→ **What the task asks**
Which lines in the records below mention the word "simeq"? Copy each one out.

Task material: Begin

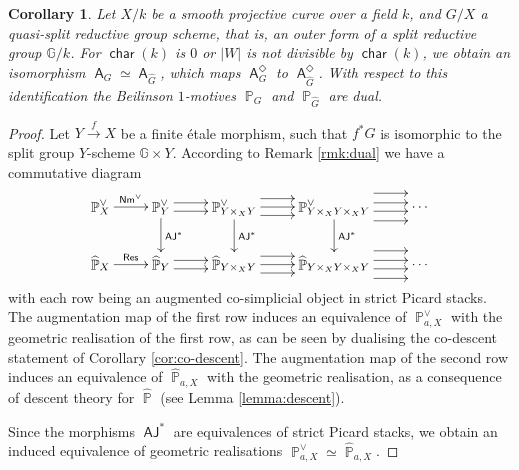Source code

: \documentclass{article}
\DeclareMathOperator{\A}{\mathsf{A}}
\newcommand{\Gb}{\mathbb{G}}
\DeclareMathOperator{\Pb}{\mathbb{P}}
\DeclareMathOperator{\Res}{\mathsf{Res}}
\DeclareMathOperator{\Nm}{\mathsf{Nm}}
\DeclareMathOperator{\charac}{\mathsf{char}}
\DeclareMathOperator{\AJ}{\mathsf{AJ}}
\theoremstyle{definition}
\theoremstyle{plain}
\newtheorem{corollary}[definition]{Corollary}
\begin{document}
\begin{corollary}\label{cor:duality}
Let $X/k$ be a smooth projective curve over a field $k$, and $G/X$ a quasi-split reductive group scheme, that is, an outer form of a split reductive group $\Gb/k$. For $\charac(k)$ is $0$ or $|W|$ is not divisible by $\charac(k)$, we obtain an isomorphism $\A_{G} \simeq \A_{\widehat{G}}$, which maps $\A_{G}^{\Diamond}$ to $\A_{\widehat{G}}^{\Diamond}$. With respect to this identification the Beilinson $1$-motives $\Pb_{G}$ and $\Pb_{\widehat{G}}$ are dual.
\end{corollary}

\begin{proof}
Let $Y \xrightarrow{f} X$ be a finite \'etale morphism, such that $f^*G$ is isomorphic to the split group $Y$-scheme $\Gb \times Y$. According to Remark \ref{rmk:dual} we have a commutative diagram
\[
\xymatrix{
\Pb_{X}^{\vee} \ar[r]^{\Nm^{\vee}} & \Pb_{Y}^{\vee} \ar[d]^{\AJ^*} \ar@<-0.7ex>[r] \ar@<0.7ex>[r] & \Pb_{Y\times_X Y}^{\vee} \ar[d]^{\AJ^*} \ar@<-1.4ex>[r] \ar[r] \ar@<1.4ex>[r] & \Pb_{Y \times_X Y \times_X Y}^{\vee} \ar[d]^{\AJ^*} \ar@<-0.7ex>[r] \ar@<0.7ex>[r]  \ar@<-2.3ex>[r] \ar@<2.3ex>[r] & \cdots \\
\widehat{\Pb}_{X} \ar[r]^{\Res} & \widehat{\Pb}_{Y} \ar@<-0.7ex>[r] \ar@<0.7ex>[r] & \widehat{\Pb}_{Y \times_X Y} \ar@<-1.4ex>[r] \ar[r] \ar@<1.4ex>[r] & \widehat{\Pb}_{Y \times_X Y \times_X Y} \ar@<-0.7ex>[r] \ar@<0.7ex>[r]  \ar@<-2.3ex>[r] \ar@<2.3ex>[r] & \cdots
}
\]
with each row being an augmented co-simplicial object in strict Picard stacks. The augmentation map of the first row induces an equivalence of $\Pb_{a,X}^{\vee}$ with the geometric realisation of the first row, as can be seen by dualising the co-descent statement of Corollary \ref{cor:co-descent}. The augmentation map of the second row induces an equivalence of $\widehat{\Pb}_{a,X}$ with the geometric realisation, as a consequence of descent theory for $\widehat{\Pb}$ (see Lemma \ref{lemma:descent}).

Since the morphisms $\AJ^*$ are equivalences of strict Picard stacks, we obtain an induced equivalence of geometric realisations $\Pb_{a,X}^{\vee} \simeq \widehat{\Pb}_{a,X}$. 
\end{proof}





\end{document}
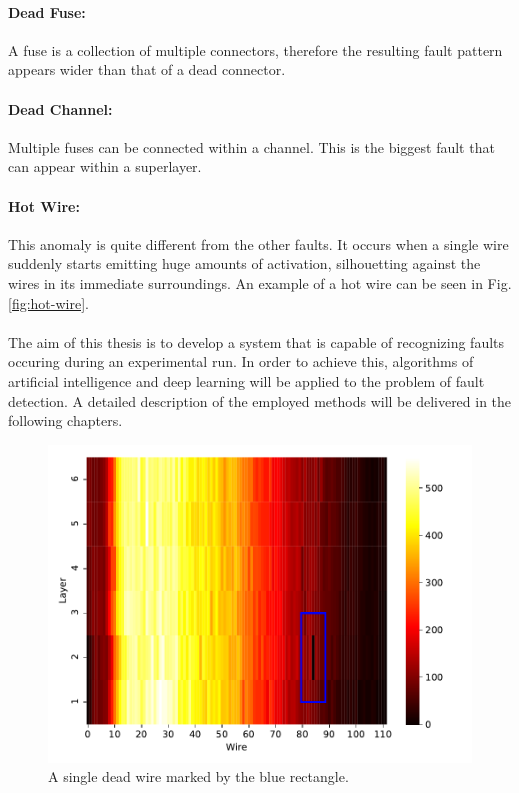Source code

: \paragraph{Dead Fuse:}
A fuse is a collection of multiple
connectors, therefore the resulting fault pattern appears wider
than that of a dead connector.

\paragraph{Dead Channel:}
Multiple fuses can be connected within
a channel. This is the biggest fault that can appear within a
superlayer.

\paragraph{Hot Wire:}
This anomaly is quite different from the other faults. It occurs when
a single wire suddenly starts emitting huge amounts of activation,
silhouetting against the wires in its immediate surroundings. An
example of a hot wire can be seen in Fig. \ref{fig:hot-wire}.
\\
\\
The aim of this thesis is to develop a system that is capable of
recognizing faults occuring during an experimental run. In order to
achieve this, algorithms of artificial intelligence
and deep learning will be applied to the problem of fault detection. A
detailed description of the employed methods will
be delivered in the following chapters.

\begin{figure}[h]
  \centering
  \includegraphics[width=\textwidth]{../figures/dead_wire}
  \caption{A single dead wire marked by the blue rectangle.}
  \label{fig:dead-wire}
\end{figure}

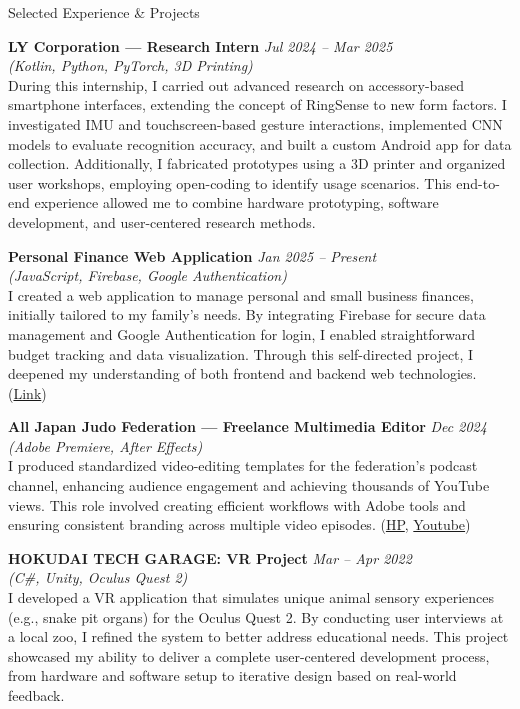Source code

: \documentclass[
    11pt, %
]{resume} %
\begin{document}
\begin{rSection}{Selected Experience \& Projects}

\textbf{LY Corporation --- Research Intern} \hfill \textit{Jul 2024 -- Mar 2025} \\
\textit{(Kotlin, Python, PyTorch, 3D Printing)} \\
During this internship, I carried out advanced research on accessory-based smartphone interfaces, extending the concept of RingSense to new form factors. I investigated IMU and touchscreen-based gesture interactions, implemented CNN models to evaluate recognition accuracy, and built a custom Android app for data collection. Additionally, I fabricated prototypes using a 3D printer and organized user workshops, employing open-coding to identify usage scenarios. This end-to-end experience allowed me to combine hardware prototyping, software development, and user-centered research methods.

\textbf{Personal Finance Web Application} \hfill \textit{Jan 2025 -- Present} \\
\textit{(JavaScript, Firebase, Google Authentication)} \\
I created a web application to manage personal and small business finances, initially tailored to my family's needs. By integrating Firebase for secure data management and Google Authentication for login, I enabled straightforward budget tracking and data visualization. Through this self-directed project, I deepened my understanding of both frontend and backend web technologies. (\href{https://budget-app-db-225db.web.app/}{Link})

\textbf{All Japan Judo Federation --- Freelance Multimedia Editor} \hfill \textit{Dec 2024} \\
\textit{(Adobe Premiere, After Effects)} \\
I produced standardized video-editing templates for the federation's podcast channel, enhancing audience engagement and achieving thousands of YouTube views. This role involved creating efficient workflows with Adobe tools and ensuring consistent branding across multiple video episodes. (\href{https://ltd.japan-judo.org/ajjf-podcast/}{HP}, \href{https://www.youtube.com/playlist?list=PLchwykcjHz9CD9bmAjxs1Xiej3CS-0XqD}{Youtube})

\textbf{HOKUDAI TECH GARAGE: VR Project} \hfill \textit{Mar -- Apr 2022} \\
\textit{(C\#, Unity, Oculus Quest 2)} \\
I developed a VR application that simulates unique animal sensory experiences (e.g., snake pit organs) for the Oculus Quest 2. By conducting user interviews at a local zoo, I refined the system to better address educational needs. This project showcased my ability to deliver a complete user-centered development process, from hardware and software setup to iterative design based on real-world feedback.


\end{rSection}
\end{document}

Task material: End

→ **Finished exercise**
Let $X/k$ be a smooth projective curve over a field $k$, and $G/X$ a quasi-split reductive group scheme, that is, an outer form of a split reductive group $\Gb/k$. For $\charac(k)$ is $0$ or $|W|$ is not divisible by $\charac(k)$, we obtain an isomorphism $\A_{G} \simeq \A_{\widehat{G}}$, which maps $\A_{G}^{\Diamond}$ to $\A_{\widehat{G}}^{\Diamond}$. With respect to this identification the Beilinson $1$-motives $\Pb_{G}$ and $\Pb_{\widehat{G}}$ are dual.
Since the morphisms $\AJ^*$ are equivalences of strict Picard stacks, we obtain an induced equivalence of geometric realisations $\Pb_{a,X}^{\vee} \simeq \widehat{\Pb}_{a,X}$. 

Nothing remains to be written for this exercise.